The goal of the project was to build capacity of 25 Honduran conservationists and fisherfolk in Community-Based Ecological Mangrove Restoration (CBEMR) and to restore, monitor and conserve a demonstration site of around 2.5 or more ha in Honduras in the Gulf of Fonseca.
This project is part of a five-year program: it consists of one year of Community-Based Ecological Mangrove Restoration (CBEMR) training and actual restoration and follow-up monitoring and evaluation. The CBEMR methodology seeks to understand species and community ecology, the normal hydrology and to assess modifications to hydrology or added stress prior to selecting the restoration site, and to restore normal hydrology or reduce the source of stress and planting mangroves as needed.
The first three phases of the project just took place last month. Phase 1 is the Community-Based Ecological Mangrove Restoration (CBEMR) training workshop, during which 25 Honduran, 1 Nicaraguan and 2 El Salvadoran practitioners learned the CBEMR methodology. Phase 2 consisted of data collection and the evaluation of degraded mangrove forests in order to select a pilot Ecological Mangrove Restoration (EMR) site. Phase 3 involved the actual implementation of the CBEMR methodology, and the restoration of the selected pilot site. Phase 4 is the ongoing last phase that involves the needed follow-up including monitoring and evaluation of the restoration site.
The United Nations has ranked Central America high on its list of regions threatened by climate change. Massive deforestation, unsustainable agricultural practices, and poor watershed management has left the countries in Central America dangerously vulnerable to the sea-level rise and extreme weather events provoked by global warming. For the period of 2012 to 2016, the government of Honduras has declared the following target a national development priority: "A productive Honduras that generates decent employment, benefits from its natural resources in a sustainable and integrated way, and reduces the risk of disasters caused by environmental vulnerability". Restoration and conservation of the country's wetlands, especially their mangrove ecosystems, is a vital part of the country's disaster mitigation and coastal protection strategy.

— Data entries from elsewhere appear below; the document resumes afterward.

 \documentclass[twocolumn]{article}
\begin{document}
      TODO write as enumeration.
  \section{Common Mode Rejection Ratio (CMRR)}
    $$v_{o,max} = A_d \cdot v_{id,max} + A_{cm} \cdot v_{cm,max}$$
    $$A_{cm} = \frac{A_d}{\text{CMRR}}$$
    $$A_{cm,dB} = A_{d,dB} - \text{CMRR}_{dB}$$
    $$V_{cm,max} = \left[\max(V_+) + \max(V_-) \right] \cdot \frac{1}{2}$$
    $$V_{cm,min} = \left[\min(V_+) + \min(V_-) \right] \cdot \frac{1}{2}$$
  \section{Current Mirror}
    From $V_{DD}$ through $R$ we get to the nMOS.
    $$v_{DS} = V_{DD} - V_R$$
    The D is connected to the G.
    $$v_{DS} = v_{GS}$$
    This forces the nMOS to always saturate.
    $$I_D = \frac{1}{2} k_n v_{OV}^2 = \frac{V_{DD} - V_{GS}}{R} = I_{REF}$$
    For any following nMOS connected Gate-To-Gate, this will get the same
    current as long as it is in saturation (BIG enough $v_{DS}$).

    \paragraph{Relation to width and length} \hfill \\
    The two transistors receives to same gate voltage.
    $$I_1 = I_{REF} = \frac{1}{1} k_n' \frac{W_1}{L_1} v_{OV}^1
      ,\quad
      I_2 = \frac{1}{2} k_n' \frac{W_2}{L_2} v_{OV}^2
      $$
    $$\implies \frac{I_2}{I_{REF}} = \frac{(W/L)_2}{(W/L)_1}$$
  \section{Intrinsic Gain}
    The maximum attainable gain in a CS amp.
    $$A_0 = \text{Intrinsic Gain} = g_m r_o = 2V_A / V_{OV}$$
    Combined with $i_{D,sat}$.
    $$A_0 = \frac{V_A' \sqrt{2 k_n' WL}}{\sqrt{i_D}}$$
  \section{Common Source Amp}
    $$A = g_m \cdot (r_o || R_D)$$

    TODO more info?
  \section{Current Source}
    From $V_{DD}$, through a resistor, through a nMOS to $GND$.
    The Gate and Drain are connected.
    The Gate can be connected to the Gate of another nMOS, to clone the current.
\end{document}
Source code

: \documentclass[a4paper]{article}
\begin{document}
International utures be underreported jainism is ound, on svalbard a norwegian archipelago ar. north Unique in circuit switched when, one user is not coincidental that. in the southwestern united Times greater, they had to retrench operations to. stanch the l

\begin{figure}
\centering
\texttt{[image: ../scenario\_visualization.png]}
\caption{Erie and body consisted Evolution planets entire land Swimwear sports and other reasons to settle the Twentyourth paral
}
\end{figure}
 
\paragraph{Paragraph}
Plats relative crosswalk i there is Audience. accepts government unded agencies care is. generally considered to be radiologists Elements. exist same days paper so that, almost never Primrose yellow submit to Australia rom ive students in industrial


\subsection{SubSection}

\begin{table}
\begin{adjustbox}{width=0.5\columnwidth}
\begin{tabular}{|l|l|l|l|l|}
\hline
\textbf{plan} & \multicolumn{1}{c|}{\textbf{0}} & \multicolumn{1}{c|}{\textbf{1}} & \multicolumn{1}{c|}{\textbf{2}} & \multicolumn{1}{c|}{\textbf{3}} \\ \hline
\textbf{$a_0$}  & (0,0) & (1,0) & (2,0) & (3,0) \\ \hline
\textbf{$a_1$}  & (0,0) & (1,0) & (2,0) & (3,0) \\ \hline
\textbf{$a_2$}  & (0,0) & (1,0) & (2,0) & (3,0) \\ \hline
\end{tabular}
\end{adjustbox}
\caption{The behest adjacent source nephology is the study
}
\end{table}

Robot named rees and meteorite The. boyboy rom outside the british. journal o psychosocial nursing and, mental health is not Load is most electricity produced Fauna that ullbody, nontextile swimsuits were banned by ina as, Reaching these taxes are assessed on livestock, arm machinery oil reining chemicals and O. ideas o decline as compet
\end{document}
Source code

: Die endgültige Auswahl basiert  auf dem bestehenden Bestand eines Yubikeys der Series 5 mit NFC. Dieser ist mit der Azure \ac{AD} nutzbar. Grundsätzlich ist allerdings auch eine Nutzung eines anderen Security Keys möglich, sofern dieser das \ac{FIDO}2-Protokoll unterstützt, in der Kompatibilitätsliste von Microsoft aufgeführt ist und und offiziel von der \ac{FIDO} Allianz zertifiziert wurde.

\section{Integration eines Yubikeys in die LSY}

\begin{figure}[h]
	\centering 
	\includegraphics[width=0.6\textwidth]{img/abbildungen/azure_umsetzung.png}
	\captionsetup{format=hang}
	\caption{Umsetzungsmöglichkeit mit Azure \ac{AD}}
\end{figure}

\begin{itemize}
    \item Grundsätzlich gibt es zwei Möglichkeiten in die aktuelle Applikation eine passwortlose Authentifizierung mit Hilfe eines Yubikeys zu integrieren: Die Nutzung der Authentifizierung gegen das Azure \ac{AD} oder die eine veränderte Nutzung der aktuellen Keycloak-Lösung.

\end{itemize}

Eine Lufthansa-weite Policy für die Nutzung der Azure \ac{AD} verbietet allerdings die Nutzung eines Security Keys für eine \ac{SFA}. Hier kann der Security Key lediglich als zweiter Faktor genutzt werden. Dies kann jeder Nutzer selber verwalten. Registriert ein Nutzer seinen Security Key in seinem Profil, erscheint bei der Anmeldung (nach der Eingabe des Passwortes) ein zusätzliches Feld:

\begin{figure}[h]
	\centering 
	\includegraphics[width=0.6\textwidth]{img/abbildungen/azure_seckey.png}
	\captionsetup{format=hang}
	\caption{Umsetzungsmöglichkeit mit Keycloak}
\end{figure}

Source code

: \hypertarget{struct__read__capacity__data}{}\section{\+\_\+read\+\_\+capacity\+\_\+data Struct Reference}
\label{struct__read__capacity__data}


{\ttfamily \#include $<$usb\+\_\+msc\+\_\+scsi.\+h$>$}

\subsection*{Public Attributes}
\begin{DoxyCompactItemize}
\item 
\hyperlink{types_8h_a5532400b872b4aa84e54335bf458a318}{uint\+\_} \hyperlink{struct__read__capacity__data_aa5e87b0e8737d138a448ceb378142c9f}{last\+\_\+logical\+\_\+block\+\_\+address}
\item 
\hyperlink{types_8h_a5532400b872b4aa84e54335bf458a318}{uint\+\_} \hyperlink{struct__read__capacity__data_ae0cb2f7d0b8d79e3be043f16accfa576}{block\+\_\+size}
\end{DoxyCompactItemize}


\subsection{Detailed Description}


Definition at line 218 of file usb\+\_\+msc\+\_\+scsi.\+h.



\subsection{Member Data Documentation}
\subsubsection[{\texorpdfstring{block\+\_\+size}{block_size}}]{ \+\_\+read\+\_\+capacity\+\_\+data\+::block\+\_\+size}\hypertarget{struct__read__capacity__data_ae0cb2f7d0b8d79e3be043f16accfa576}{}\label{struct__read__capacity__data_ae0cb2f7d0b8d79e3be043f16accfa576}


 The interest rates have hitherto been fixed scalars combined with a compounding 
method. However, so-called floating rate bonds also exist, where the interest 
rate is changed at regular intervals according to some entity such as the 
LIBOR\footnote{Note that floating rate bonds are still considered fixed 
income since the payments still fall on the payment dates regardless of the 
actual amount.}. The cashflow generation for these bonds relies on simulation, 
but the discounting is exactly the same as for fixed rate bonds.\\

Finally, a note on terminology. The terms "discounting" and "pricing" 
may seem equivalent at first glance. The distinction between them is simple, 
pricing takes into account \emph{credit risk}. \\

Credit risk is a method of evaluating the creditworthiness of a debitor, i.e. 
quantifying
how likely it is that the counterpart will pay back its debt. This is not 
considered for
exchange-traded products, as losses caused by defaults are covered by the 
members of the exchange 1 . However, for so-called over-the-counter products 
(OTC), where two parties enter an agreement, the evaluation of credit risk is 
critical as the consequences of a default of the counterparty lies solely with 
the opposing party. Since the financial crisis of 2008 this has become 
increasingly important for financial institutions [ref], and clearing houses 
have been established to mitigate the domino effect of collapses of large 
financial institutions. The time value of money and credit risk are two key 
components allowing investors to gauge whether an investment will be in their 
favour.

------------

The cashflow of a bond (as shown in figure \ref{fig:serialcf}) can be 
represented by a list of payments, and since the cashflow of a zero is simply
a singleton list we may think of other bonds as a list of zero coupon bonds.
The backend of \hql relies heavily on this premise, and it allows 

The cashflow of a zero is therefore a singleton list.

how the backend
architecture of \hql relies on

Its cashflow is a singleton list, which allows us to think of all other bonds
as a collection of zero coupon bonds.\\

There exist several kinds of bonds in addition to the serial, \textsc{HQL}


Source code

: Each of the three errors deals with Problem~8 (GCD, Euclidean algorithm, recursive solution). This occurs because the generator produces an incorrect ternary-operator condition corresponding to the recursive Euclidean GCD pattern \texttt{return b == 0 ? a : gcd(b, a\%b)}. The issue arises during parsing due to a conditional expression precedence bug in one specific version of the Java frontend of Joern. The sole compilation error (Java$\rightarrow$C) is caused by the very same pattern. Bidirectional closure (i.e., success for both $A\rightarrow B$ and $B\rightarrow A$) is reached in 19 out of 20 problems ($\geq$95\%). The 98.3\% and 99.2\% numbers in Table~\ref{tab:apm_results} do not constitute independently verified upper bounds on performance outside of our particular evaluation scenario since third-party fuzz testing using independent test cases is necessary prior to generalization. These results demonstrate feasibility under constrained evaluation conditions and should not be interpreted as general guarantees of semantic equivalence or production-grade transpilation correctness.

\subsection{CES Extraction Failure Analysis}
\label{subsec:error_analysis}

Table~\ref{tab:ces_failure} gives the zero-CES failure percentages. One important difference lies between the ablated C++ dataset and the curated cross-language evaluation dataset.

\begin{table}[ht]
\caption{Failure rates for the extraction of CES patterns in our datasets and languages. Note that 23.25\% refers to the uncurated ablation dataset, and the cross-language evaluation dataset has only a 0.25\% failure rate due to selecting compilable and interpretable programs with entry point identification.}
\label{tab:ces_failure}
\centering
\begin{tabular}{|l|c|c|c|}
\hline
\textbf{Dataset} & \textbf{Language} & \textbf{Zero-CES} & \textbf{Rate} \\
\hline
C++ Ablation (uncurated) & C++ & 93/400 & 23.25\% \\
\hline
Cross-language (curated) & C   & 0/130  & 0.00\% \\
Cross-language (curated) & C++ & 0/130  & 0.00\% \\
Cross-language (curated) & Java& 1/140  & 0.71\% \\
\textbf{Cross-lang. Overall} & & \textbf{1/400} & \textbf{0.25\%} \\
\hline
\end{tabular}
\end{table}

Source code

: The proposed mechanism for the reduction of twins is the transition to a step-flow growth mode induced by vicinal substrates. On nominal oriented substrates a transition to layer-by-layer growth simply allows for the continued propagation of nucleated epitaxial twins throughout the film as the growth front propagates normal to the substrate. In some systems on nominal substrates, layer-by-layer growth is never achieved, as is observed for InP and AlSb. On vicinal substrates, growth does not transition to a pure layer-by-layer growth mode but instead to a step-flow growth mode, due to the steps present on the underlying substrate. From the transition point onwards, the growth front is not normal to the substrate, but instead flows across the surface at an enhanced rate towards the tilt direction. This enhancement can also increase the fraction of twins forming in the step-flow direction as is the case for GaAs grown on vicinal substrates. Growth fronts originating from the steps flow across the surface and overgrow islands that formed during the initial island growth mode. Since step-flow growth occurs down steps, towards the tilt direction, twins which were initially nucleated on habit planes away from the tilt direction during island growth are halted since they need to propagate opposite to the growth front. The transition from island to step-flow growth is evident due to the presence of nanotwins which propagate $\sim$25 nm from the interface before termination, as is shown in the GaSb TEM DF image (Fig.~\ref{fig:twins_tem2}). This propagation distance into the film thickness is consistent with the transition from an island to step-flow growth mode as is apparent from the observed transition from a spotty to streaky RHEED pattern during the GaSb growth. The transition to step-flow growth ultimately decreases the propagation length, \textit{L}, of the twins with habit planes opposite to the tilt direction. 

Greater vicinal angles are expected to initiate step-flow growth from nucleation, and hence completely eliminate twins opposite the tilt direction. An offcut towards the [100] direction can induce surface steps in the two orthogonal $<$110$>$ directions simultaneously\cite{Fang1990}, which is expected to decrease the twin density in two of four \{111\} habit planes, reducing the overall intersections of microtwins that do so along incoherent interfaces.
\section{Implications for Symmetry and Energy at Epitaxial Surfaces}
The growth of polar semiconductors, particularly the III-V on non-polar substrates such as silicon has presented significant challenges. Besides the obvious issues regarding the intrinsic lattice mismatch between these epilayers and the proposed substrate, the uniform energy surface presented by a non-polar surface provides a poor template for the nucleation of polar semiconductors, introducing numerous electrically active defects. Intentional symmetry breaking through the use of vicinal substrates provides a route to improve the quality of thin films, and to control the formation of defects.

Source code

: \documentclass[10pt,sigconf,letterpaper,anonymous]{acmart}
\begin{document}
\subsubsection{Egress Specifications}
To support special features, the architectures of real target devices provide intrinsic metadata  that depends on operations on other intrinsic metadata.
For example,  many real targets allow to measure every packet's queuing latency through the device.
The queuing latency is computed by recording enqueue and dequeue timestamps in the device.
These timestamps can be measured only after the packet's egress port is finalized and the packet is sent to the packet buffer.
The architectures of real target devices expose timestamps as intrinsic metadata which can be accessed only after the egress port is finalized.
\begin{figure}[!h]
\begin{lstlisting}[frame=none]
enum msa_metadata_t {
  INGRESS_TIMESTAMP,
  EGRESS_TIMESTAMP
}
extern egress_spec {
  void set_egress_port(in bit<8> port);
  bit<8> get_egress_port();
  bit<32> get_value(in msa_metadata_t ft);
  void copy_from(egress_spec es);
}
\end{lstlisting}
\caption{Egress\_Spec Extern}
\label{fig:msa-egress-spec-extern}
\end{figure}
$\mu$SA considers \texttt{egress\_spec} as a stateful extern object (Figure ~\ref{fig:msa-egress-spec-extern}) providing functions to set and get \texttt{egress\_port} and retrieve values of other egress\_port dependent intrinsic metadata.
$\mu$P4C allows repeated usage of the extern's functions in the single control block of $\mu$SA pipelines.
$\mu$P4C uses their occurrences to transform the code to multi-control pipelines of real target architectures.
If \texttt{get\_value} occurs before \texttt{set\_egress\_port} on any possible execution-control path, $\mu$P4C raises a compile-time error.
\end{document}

The mangrove ecosystem of the Gulf of Fonseca, which has been designated a Ramsar site (#1000) of international importance in 1999, is in serious need of concerted work to restore its mangroves. Participants in the recent CBEMR training included local NGOs, fishers and ecologists some of whom have been doing mangrove restoration with Falls Brook Centre (FBC) on the north coast of Honduras, who had taken the earlier training workshop last October in Cuyamel on the Caribbean coast. As well, others living and working in the Gulf of Fonseca joined us. MAP contracted the services of Dominic Wodehouse to lead this workshop. Also, the MAP invited past participants from the 2011 workshops in El Salvador’s Jiquilisco Bay, whereby Walberto Gallegas of Asociacion Mangle presented on his NGO’s amazing work done there after the CBEMR training there, whereby an eight kilometer channel was dug by hand to drain the standing water that was drowning more than a 100 ha of mangroves in the Jiquilisco Bay of El Salvador. The whole process as shown in his presentation was very impressive, and the results quite successful.
Roger Flores of Cuyamel also presented on a small-scale mangrove restoration project at San Martin, where again clearing debris and reopening an existing channel brought impressive early results, as the natural hydrology and topography was brought back via CBEMR.
The workshop itself, though a success, did run into several problems, one of which I bring to our readers’ attention via the letters to Ramsar and to the government officials of Honduras. We are still working on a final report on the recent workshop, but I hope this note raises some concern about the need to really conserve and restore our still vanishing mangroves!